Publicado em 24/08/2010 09:41 - Última atualização em 03/02/2022 16:46

A promotora Samira Mercês dos Santos, titular da Promotoria de Justiça de São Luís Gonzaga, ingressou com uma Ação Civil Pública contra o Estado do Maranhão buscando garantir a interdição e reforma da Cadeia Pública do Município. Na ação, ela requer que a cadeia seja interditada imediatamente e que os presos sejam transferidos para locais que tenham condições de salubridade e segurança mínimas, ao contrário da situação vivida atualmente em São Luís Gonzaga.

A Cadeia Pública, que atualmente abriga dois presos provisórios, não tem nenhum servidor da Secretaria de Estado da Segurança Pública nas funções de guarda, vigilância ou serviços gerais. Servidores na função de guarda municipal prestam serviço como carcereiros.

Em inspeções realizadas pelo Ministério Público, foi constatado que é comum a ausência dos carcereiros de seu local de trabalho, deixando a cadeia sem qualquer vigilância. Por vezes os presos ficam impossibilitados até mesmo de comer, já que ficam trancados nas celas sem qualquer responsável que possa receber a alimentação.

A falta de servidores atuando na Cadeia Pública também expõe a fragilidade em sua segurança. Os presos ficam nas celas enquanto os portões localizados no fundo da carceragem e a porta da frente da delegacia permanecem abertos. Com isso, há o risco iminente de fugas, bem como de que alguma vítima ou familiar de vítima entre na cadeia e faça alguma coisa contra qualquer dos presos.

Os próprios servidores municipais que exercem a função de carcereiros afirmam que o prédio não oferece segurança quanto à possibilidade de fugas ou invasões.
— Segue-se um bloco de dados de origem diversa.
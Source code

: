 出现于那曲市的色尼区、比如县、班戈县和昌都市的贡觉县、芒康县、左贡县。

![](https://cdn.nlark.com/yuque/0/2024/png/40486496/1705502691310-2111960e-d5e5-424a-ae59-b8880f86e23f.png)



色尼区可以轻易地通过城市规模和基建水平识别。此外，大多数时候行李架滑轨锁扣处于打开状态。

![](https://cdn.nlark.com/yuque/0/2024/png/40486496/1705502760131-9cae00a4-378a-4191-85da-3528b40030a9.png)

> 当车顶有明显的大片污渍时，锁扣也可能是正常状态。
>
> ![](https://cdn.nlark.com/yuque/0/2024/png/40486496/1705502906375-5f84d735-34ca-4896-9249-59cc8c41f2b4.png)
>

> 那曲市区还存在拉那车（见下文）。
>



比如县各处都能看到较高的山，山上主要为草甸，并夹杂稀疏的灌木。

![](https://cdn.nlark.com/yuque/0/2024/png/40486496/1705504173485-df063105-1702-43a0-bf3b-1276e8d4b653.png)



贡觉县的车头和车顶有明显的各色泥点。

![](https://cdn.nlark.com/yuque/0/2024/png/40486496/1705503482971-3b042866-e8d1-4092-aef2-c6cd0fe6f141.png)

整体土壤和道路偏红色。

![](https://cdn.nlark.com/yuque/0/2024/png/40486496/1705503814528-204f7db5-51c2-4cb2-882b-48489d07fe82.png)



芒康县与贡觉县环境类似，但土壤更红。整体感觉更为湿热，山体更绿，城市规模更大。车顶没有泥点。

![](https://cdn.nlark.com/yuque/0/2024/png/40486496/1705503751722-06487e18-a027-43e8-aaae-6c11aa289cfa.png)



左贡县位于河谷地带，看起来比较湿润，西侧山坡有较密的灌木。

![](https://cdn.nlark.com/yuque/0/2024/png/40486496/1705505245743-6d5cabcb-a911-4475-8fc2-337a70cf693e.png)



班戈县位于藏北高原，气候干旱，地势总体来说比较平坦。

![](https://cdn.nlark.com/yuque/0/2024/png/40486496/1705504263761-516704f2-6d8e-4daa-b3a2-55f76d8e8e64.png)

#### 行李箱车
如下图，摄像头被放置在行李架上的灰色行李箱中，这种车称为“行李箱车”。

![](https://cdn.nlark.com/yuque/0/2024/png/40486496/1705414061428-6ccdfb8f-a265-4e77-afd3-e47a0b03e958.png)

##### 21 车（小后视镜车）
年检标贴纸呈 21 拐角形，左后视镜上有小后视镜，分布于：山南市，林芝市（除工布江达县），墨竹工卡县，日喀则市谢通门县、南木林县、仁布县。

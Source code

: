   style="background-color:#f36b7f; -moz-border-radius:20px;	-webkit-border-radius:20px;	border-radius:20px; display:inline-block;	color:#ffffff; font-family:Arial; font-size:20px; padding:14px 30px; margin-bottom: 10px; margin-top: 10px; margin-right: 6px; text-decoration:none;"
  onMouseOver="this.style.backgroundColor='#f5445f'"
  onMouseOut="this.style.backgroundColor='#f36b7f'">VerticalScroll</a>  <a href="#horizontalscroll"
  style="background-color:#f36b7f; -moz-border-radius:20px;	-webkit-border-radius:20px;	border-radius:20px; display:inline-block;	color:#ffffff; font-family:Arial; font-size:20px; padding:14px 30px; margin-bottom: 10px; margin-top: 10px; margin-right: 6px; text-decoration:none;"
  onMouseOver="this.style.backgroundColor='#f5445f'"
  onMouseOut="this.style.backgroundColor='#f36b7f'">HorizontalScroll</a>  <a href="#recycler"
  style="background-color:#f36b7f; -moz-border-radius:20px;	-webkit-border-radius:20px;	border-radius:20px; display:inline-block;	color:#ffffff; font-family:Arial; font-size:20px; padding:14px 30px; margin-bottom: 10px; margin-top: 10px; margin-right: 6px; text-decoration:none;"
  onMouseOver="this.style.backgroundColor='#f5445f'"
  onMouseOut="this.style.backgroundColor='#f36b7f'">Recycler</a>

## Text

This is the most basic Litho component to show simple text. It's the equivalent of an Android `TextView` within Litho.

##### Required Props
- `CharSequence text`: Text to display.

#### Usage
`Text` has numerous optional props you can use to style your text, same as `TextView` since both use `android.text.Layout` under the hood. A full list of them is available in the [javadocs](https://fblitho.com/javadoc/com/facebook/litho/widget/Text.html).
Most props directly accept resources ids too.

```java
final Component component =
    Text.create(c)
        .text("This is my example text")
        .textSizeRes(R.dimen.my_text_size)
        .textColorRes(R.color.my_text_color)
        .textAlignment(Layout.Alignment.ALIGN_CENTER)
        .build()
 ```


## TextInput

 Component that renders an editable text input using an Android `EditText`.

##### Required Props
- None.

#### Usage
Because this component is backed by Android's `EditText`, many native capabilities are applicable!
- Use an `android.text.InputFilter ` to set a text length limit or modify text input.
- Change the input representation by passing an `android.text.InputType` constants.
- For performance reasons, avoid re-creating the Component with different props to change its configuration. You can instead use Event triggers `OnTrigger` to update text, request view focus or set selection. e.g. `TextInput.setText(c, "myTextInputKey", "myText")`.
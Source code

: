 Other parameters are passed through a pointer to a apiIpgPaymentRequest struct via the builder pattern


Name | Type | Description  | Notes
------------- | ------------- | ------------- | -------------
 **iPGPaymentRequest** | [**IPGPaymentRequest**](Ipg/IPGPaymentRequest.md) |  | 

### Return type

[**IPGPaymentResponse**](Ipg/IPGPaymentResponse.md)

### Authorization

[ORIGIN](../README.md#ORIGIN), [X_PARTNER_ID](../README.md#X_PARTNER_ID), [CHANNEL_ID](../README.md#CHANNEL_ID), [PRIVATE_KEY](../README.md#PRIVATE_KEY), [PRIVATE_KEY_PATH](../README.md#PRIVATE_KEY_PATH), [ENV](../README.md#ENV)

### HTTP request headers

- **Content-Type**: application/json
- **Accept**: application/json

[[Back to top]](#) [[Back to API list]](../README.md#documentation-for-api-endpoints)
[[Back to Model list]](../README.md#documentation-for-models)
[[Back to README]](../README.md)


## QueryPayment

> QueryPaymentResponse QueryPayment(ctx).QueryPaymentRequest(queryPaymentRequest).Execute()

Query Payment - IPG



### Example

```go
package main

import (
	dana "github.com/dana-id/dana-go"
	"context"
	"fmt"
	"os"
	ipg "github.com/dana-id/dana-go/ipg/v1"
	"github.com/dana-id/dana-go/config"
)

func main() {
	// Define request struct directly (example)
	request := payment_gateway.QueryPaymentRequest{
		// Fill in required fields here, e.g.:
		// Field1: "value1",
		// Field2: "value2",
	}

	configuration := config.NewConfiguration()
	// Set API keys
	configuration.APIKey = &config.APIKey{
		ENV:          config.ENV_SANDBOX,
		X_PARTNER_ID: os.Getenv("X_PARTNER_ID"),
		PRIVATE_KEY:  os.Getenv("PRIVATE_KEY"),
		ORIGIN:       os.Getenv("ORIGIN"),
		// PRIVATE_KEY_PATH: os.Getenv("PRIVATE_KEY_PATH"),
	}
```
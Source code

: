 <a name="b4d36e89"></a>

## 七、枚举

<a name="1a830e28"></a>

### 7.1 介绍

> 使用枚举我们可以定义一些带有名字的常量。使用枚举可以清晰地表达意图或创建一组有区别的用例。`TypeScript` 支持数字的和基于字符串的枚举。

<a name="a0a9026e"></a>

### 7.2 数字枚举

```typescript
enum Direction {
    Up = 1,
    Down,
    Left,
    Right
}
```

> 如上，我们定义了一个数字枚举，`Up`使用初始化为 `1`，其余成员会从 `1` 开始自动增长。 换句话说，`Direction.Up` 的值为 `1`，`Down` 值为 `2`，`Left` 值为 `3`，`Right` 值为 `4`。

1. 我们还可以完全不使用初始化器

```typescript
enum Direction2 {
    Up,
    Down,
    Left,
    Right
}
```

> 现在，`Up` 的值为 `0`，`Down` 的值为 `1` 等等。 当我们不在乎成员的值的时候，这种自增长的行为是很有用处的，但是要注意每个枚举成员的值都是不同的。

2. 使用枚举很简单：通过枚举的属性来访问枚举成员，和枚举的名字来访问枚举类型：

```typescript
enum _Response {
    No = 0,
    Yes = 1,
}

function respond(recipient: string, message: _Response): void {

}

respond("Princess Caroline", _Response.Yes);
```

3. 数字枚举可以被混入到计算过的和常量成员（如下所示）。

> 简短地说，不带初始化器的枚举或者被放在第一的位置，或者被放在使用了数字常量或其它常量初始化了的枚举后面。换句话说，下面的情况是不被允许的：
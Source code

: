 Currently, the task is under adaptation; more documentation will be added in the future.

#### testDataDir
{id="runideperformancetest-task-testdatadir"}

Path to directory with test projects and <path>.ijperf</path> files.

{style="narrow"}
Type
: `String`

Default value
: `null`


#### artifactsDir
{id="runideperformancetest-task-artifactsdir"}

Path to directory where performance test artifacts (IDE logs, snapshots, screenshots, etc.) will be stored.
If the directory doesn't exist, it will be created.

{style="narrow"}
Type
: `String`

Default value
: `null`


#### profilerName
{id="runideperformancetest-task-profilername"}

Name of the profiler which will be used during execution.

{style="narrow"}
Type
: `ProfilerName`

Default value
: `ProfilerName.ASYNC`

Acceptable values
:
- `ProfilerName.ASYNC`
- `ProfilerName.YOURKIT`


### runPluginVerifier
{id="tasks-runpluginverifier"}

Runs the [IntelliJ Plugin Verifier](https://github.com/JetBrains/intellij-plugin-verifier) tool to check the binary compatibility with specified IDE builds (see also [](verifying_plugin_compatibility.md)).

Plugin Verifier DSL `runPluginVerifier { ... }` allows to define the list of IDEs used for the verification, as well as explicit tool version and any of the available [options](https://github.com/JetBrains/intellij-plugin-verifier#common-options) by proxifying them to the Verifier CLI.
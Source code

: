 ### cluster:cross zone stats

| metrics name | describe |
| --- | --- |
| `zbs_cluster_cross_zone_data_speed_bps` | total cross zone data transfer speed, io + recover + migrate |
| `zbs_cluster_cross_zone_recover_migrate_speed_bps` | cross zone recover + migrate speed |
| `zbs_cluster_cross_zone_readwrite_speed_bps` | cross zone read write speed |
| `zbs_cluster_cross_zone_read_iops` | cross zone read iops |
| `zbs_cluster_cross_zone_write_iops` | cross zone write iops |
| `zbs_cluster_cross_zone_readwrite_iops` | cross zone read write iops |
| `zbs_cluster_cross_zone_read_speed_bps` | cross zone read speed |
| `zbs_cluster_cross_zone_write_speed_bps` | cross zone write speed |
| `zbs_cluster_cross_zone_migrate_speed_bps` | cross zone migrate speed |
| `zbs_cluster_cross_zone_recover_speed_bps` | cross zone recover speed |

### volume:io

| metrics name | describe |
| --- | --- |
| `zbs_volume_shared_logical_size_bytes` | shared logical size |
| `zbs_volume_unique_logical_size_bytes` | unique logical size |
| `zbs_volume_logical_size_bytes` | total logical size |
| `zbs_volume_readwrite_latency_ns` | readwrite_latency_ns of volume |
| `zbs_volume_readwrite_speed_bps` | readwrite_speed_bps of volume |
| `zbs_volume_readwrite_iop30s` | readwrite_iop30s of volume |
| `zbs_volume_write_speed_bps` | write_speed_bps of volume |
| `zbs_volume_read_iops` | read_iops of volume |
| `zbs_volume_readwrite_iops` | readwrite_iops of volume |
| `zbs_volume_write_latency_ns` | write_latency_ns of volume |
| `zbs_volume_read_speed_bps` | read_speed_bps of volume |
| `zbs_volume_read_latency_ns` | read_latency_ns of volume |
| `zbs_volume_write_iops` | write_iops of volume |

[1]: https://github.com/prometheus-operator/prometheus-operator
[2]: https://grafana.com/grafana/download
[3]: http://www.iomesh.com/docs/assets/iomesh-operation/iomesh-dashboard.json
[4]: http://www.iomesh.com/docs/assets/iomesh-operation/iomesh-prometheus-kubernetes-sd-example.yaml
Para a promotora Samira dos Santos, a ação tem o objetivo de coibir o tratamento desumano e degradante que vem sido dado aos presos, bem como evitar prejuízos concretos à segurança pública.

“O Estado do Maranhão vem desrespeitando os princípios e garantia constitucionais por não garantir a segurança, salubridade do ambiente e higiene aos presos provisórios recolhidos à Cadeia Pública”, considerou a promotora de Justiça., complementando com o risco que atinge a população do município, já que há possibilidade permanente de fuga de presos, como já aconteceu em outras ocasiões.

Além da interdição da Cadeia Pública, com a proibição de que sejam recebidos novos presos, a promotora de Justiça requer que sejam adotadas as providências administrativas e feita a previsão orçamentária para a realização de uma ampla reforma do prédio ou construção de uma nova cadeira que atenda ao que determina a Lei de Execução Penal.